Economy

Jobless Claims Remain Above 1 Million

Written by SK Ashby

Although new, initial claims for unemployment fell below 1 million in the first week of August for the first time since the coronavirus pandemic began, claims climbed back above 1 million the following week and have remained there since.

New claims fell slightly last week compared to the week before, but they remain above 1 million as Republicans in Congress refuse to pass any meaningful stimulus measures.

Though new COVID-19 infections have subsided after a broad resurgence through the summer, many hot spots remain, especially at college campuses that have reopened for in-person learning. With the fiscal stimulus ebbing, signs are growing that the economy’s recovery from the pandemic is slowing. Some economists are dialing back lofty growth estimates for the third quarter.

Initial claims for state unemployment benefits fell 98,000 to a seasonally adjusted 1.006 million for the week ended Aug. 22, the Labor Department said. Economists polled by Reuters had forecast 1.0 million applications in the latest week.

Because this is a seasonably adjusted number, it's possible it will be revised upward next week. It could also be revised downward, but the former is more likely because jobs that normally materialize during the busy summer months to handle crowds won't this year. There are no crowds.

More interestingly, a separate report released by the Commerce Department this morning gave us a new snapshot of what was happening before we shut down any part of the economy.

In a separate report on Thursday, the Commerce Department said gross domestic product plunged at a 31.7% annualized rate last quarter, the deepest decline in output since the government started keeping records in 1947. That was revised from the 32.9% pace reported last month. [...]

When measured from the income side, the economy contracted at a 33.1% rate in the last quarter. Gross domestic income (GDI) declined at a rate of 2.5% in the January-March period.
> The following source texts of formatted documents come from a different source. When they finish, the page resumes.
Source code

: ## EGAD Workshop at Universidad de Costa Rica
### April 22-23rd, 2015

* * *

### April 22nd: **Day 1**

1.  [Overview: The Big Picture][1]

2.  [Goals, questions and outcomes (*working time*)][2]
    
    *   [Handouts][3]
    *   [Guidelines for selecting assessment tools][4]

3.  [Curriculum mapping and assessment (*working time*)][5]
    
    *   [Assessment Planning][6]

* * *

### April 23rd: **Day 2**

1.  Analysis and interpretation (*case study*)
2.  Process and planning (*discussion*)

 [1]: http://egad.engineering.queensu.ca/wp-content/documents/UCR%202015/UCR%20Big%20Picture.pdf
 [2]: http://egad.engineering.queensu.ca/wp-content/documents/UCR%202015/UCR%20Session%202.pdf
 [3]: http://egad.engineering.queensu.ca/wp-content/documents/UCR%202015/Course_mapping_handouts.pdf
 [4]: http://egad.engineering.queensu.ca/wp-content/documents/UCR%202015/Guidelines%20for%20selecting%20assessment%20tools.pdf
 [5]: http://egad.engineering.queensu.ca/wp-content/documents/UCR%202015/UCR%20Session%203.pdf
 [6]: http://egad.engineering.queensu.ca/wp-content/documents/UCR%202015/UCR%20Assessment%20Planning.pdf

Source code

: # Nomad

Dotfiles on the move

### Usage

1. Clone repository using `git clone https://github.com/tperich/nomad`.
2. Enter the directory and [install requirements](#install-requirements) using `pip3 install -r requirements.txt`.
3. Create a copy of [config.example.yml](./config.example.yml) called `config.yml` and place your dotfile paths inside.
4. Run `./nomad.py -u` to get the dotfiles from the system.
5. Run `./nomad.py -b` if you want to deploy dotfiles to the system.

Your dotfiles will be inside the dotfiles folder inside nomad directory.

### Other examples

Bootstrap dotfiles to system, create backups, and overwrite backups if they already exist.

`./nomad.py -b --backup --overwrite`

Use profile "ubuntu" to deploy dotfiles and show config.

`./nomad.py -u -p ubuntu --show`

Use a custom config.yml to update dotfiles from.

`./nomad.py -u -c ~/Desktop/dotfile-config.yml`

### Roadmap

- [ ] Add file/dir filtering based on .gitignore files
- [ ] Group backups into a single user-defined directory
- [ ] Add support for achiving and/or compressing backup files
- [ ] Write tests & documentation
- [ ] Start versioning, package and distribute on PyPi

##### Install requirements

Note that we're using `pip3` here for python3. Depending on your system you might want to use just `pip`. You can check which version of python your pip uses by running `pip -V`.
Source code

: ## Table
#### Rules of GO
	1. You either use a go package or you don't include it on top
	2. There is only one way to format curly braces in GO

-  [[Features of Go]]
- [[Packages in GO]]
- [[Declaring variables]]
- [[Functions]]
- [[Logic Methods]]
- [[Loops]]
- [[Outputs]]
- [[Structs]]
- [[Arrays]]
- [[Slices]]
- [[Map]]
The average of GDP and GDI, also referred to as gross domestic output and considered a better measure of economic activity, decreased at a 32.4% rate last quarter. That compared to a 3.7% pace of decline in the first three months of the year.
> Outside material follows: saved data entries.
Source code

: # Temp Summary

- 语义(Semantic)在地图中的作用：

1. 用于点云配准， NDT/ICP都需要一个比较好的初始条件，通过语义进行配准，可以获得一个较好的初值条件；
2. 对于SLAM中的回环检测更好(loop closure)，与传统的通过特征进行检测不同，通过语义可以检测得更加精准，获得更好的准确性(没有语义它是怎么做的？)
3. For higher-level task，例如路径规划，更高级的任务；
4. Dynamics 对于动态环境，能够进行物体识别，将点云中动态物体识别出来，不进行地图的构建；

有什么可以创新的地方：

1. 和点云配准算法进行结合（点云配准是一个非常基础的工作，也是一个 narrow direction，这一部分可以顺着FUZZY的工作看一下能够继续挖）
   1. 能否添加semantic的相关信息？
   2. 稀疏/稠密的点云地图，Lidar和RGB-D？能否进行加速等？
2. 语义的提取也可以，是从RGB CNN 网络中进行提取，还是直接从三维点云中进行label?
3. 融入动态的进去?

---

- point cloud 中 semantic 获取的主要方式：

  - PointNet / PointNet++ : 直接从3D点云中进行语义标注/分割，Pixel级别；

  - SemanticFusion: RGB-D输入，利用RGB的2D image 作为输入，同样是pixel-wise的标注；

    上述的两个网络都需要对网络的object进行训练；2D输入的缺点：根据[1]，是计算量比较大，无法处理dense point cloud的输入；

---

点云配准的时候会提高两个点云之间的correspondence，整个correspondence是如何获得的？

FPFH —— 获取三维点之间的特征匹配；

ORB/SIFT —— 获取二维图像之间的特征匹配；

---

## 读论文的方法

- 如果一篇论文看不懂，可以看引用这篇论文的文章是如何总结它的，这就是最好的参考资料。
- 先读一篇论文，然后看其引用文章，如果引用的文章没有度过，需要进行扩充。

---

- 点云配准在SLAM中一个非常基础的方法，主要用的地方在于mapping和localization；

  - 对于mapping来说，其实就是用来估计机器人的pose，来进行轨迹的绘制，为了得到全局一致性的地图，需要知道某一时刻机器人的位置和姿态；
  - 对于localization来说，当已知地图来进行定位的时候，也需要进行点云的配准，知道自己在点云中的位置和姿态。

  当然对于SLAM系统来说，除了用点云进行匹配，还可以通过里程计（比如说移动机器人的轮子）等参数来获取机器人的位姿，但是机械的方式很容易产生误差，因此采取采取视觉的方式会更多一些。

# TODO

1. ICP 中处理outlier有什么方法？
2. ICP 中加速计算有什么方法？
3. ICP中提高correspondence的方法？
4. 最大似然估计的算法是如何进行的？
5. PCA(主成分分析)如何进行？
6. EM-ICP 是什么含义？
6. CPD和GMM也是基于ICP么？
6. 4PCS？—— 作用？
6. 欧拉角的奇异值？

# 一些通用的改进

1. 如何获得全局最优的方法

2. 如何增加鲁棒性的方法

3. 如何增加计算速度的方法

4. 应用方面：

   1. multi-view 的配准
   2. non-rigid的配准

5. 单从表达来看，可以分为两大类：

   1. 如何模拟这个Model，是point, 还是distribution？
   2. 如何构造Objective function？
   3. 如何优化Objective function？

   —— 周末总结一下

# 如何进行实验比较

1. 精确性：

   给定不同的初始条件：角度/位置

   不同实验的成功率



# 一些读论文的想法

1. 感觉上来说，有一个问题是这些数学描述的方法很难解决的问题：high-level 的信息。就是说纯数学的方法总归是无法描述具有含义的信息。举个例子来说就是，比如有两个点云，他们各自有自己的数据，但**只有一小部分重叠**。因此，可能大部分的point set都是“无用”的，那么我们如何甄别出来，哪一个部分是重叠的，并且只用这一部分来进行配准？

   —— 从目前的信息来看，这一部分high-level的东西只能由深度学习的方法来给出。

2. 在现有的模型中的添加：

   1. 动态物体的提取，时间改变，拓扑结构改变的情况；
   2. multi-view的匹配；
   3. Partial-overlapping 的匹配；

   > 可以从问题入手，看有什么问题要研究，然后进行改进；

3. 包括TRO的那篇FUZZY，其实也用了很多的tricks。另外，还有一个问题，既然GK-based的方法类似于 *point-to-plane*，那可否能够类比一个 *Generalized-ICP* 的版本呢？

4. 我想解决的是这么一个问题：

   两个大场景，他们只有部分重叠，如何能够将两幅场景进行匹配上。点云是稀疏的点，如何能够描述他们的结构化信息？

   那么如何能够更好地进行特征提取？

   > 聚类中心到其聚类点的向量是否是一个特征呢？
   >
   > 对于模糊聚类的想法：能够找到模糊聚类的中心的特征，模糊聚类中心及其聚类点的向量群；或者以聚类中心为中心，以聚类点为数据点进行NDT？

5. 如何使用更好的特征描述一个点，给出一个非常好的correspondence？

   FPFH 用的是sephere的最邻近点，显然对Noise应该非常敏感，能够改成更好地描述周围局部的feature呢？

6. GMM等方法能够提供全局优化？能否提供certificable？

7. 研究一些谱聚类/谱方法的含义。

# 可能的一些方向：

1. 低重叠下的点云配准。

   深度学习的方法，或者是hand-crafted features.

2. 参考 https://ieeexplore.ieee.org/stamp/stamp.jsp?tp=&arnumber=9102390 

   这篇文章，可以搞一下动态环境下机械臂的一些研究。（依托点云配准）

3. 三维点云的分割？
Economic activity declined by almost 4 percent under Trump's "great" economy before the pandemic.

Only a handful of areas had shut down their economies by the end of March. Most states did not until April, some didn't until May, and some never really did.

This is why I firmly believe that if Trump is reelected, we'll never fully recover or at least not in the next four years. Trump's disastrous policies, from his trade war to his tax cuts and his war on health care, were already catching up to us before we shut down our economy. The pandemic buried what was left of the Obama administration's economy and Trump is incapable of bringing it back.